SAPが企業向けITにおけるAIでトップランナーとする理由は明確だ。「Googleは検索、Facebookはソーシャルというそれぞれの分野で圧倒的なユーザーデータがあり、それらを基にAIを開発している。世界全体のGDPの75%に相当する会計データとひも付く圧倒的なERPのシェアを持つSAPだからこそ、企業向けITに最適なAIを提供できる」(SAPジャパン プラットフォーム事業本部 エバンジェリストの松舘学氏)という。
会見では、グローバルで採用されているSAP Leonardの機械学習アプリケーションの事例を3つ紹介した。
1つ目は機械学習を活用したインテリジェント入金消込が可能な「SAP Cash Application」である。これまでの処理履歴を機械学習し、自動で入金消込の処理を行ってくれる。「4つのステップで設定するだけで入金消込の自動化が始められる。スイスのエネルギー企業Alpiqは、SAP Cash Applicationにより92%という入金消込の自動化率を達成している。松舘氏は「導入期間は数週間程度で済む。日本国内対応も進めており、実用化の見通しも立っている」と述べる。
2つ目は画像認識技術を用いた広告露出の自動統計ソリューションだ。アウディ(Audi)スポーツチームが、スポンサー企業のロゴ露出の頻度などを統計化するのに用いている。また、スタジアムなどの表示広告の効果測定、価格設定などにも利用可能だという。
3つ目は宝飾品ブランドのスワロフスキーの修理センターにおける商品照合のソリューションになる。スワロフスキーでは極めて多くの製品を展開しているため、修理相談のあった製品を分類する作業が大きな負荷になっていた。これを、機械学習に基づく画像認識技術を用いて分類を自動化し、顧客へのレスポンスを高めることに成功した。
なお、SAP Leonardoの機械学習アプリケーションやAI関連のAPIは、「SAP Leonardo Machine Learning」として、SAPのクラウドサービス「SAP Cloud Platform」から提供される。このSAP Cloud Platformのベースになるクラウドは、SAP自前のデータセンターを用いる場合と、「AWS」や「Microsoft Azure」、「Google Cloud Platform」といったパブリッククラウドを用いるクラウドファンドリー版に分かれているが、SAP Leonardo Machine Learningはクラウドファンドリー版で提供されるサービスだ。

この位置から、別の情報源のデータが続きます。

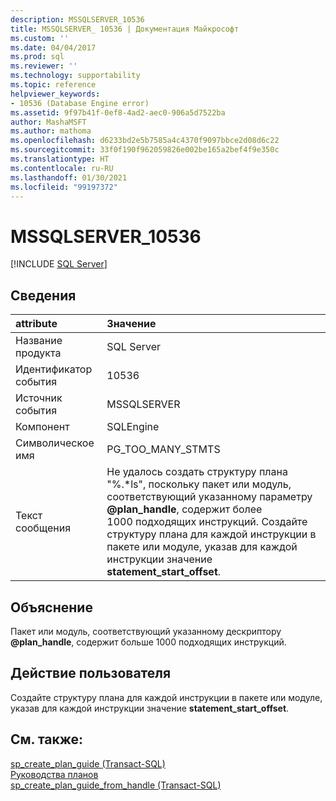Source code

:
 ```yaml
---
description: MSSQLSERVER_10536
title: MSSQLSERVER_ 10536 | Документация Майкрософт
ms.custom: ''
ms.date: 04/04/2017
ms.prod: sql
ms.reviewer: ''
ms.technology: supportability
ms.topic: reference
helpviewer_keywords:
- 10536 (Database Engine error)
ms.assetid: 9f97b41f-0ef8-4ad2-aec0-906a5d7522ba
author: MashaMSFT
ms.author: mathoma
ms.openlocfilehash: d6233bd2e5b7585a4c4370f9097bbce2d08d6c22
ms.sourcegitcommit: 33f0f190f962059826e002be165a2bef4f9e350c
ms.translationtype: HT
ms.contentlocale: ru-RU
ms.lasthandoff: 01/30/2021
ms.locfileid: "99197372"
---
```

# <a name="mssqlserver_10536"></a>MSSQLSERVER_10536
 [!INCLUDE [SQL Server](../../includes/applies-to-version/sqlserver.md)]
  
## <a name="details"></a>Сведения  
  
| attribute | Значение |  
| :-------- | :---- |  
|Название продукта|SQL Server|  
|Идентификатор события|10536|  
|Источник события|MSSQLSERVER|  
|Компонент|SQLEngine|  
|Символическое имя|PG_TOO_MANY_STMTS|  
|Текст сообщения|Не удалось создать структуру плана "%.\*ls", поскольку пакет или модуль, соответствующий указанному параметру **\@plan_handle**, содержит более 1000 подходящих инструкций. Создайте структуру плана для каждой инструкции в пакете или модуле, указав для каждой инструкции значение **statement_start_offset**.|  
  
## <a name="explanation"></a>Объяснение  
Пакет или модуль, соответствующий указанному дескриптору **\@plan_handle**, содержит больше 1000 подходящих инструкций.  
  
## <a name="user-action"></a>Действие пользователя  
Создайте структуру плана для каждой инструкции в пакете или модуле, указав для каждой инструкции значение **statement_start_offset**.  
  
## <a name="see-also"></a>См. также:  
[sp_create_plan_guide (Transact-SQL)](~/relational-databases/system-stored-procedures/sp-create-plan-guide-transact-sql.md)  
[Руководства планов](~/relational-databases/performance/plan-guides.md)  
[sp_create_plan_guide_from_handle (Transact-SQL)](~/relational-databases/system-stored-procedures/sp-create-plan-guide-from-handle-transact-sql.md)  
  
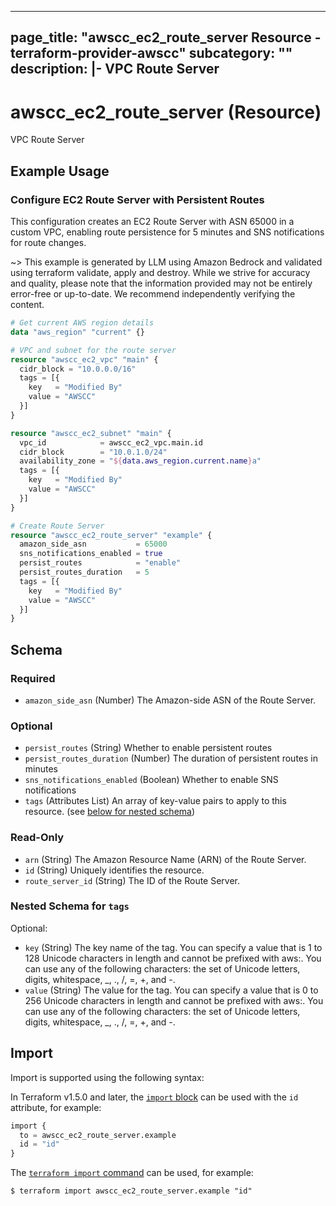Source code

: 
---
page_title: "awscc_ec2_route_server Resource - terraform-provider-awscc"
subcategory: ""
description: |-
  VPC Route Server
---

# awscc_ec2_route_server (Resource)

VPC Route Server

## Example Usage

### Configure EC2 Route Server with Persistent Routes

This configuration creates an EC2 Route Server with ASN 65000 in a custom VPC, enabling route persistence for 5 minutes and SNS notifications for route changes.

~> This example is generated by LLM using Amazon Bedrock and validated using terraform validate, apply and destroy. While we strive for accuracy and quality, please note that the information provided may not be entirely error-free or up-to-date. We recommend independently verifying the content.

```terraform
# Get current AWS region details
data "aws_region" "current" {}

# VPC and subnet for the route server
resource "awscc_ec2_vpc" "main" {
  cidr_block = "10.0.0.0/16"
  tags = [{
    key   = "Modified By"
    value = "AWSCC"
  }]
}

resource "awscc_ec2_subnet" "main" {
  vpc_id            = awscc_ec2_vpc.main.id
  cidr_block        = "10.0.1.0/24"
  availability_zone = "${data.aws_region.current.name}a"
  tags = [{
    key   = "Modified By"
    value = "AWSCC"
  }]
}

# Create Route Server
resource "awscc_ec2_route_server" "example" {
  amazon_side_asn           = 65000
  sns_notifications_enabled = true
  persist_routes            = "enable"
  persist_routes_duration   = 5
  tags = [{
    key   = "Modified By"
    value = "AWSCC"
  }]
}
```

<!-- schema generated by tfplugindocs -->
## Schema

### Required

- `amazon_side_asn` (Number) The Amazon-side ASN of the Route Server.

### Optional

- `persist_routes` (String) Whether to enable persistent routes
- `persist_routes_duration` (Number) The duration of persistent routes in minutes
- `sns_notifications_enabled` (Boolean) Whether to enable SNS notifications
- `tags` (Attributes List) An array of key-value pairs to apply to this resource. (see [below for nested schema](#nestedatt--tags))

### Read-Only

- `arn` (String) The Amazon Resource Name (ARN) of the Route Server.
- `id` (String) Uniquely identifies the resource.
- `route_server_id` (String) The ID of the Route Server.

<a id="nestedatt--tags"></a>
### Nested Schema for `tags`

Optional:

- `key` (String) The key name of the tag. You can specify a value that is 1 to 128 Unicode characters in length and cannot be prefixed with aws:. You can use any of the following characters: the set of Unicode letters, digits, whitespace, _, ., /, =, +, and -.
- `value` (String) The value for the tag. You can specify a value that is 0 to 256 Unicode characters in length and cannot be prefixed with aws:. You can use any of the following characters: the set of Unicode letters, digits, whitespace, _, ., /, =, +, and -.

## Import

Import is supported using the following syntax:

In Terraform v1.5.0 and later, the [`import` block](https://developer.hashicorp.com/terraform/language/import) can be used with the `id` attribute, for example:

```terraform
import {
  to = awscc_ec2_route_server.example
  id = "id"
}
```

The [`terraform import` command](https://developer.hashicorp.com/terraform/cli/commands/import) can be used, for example:

```shell
$ terraform import awscc_ec2_route_server.example "id"
```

現在、日本国内ではSAP Cloud Platformのクラウドファンドリー版はサービスが始まっていない。このため、今すぐSAP Leonardo Machine Learningを利用することはできないが「2018年内にはサービスインする予定なので、その段階から利用できるようになるだろう」(松舘氏)としている。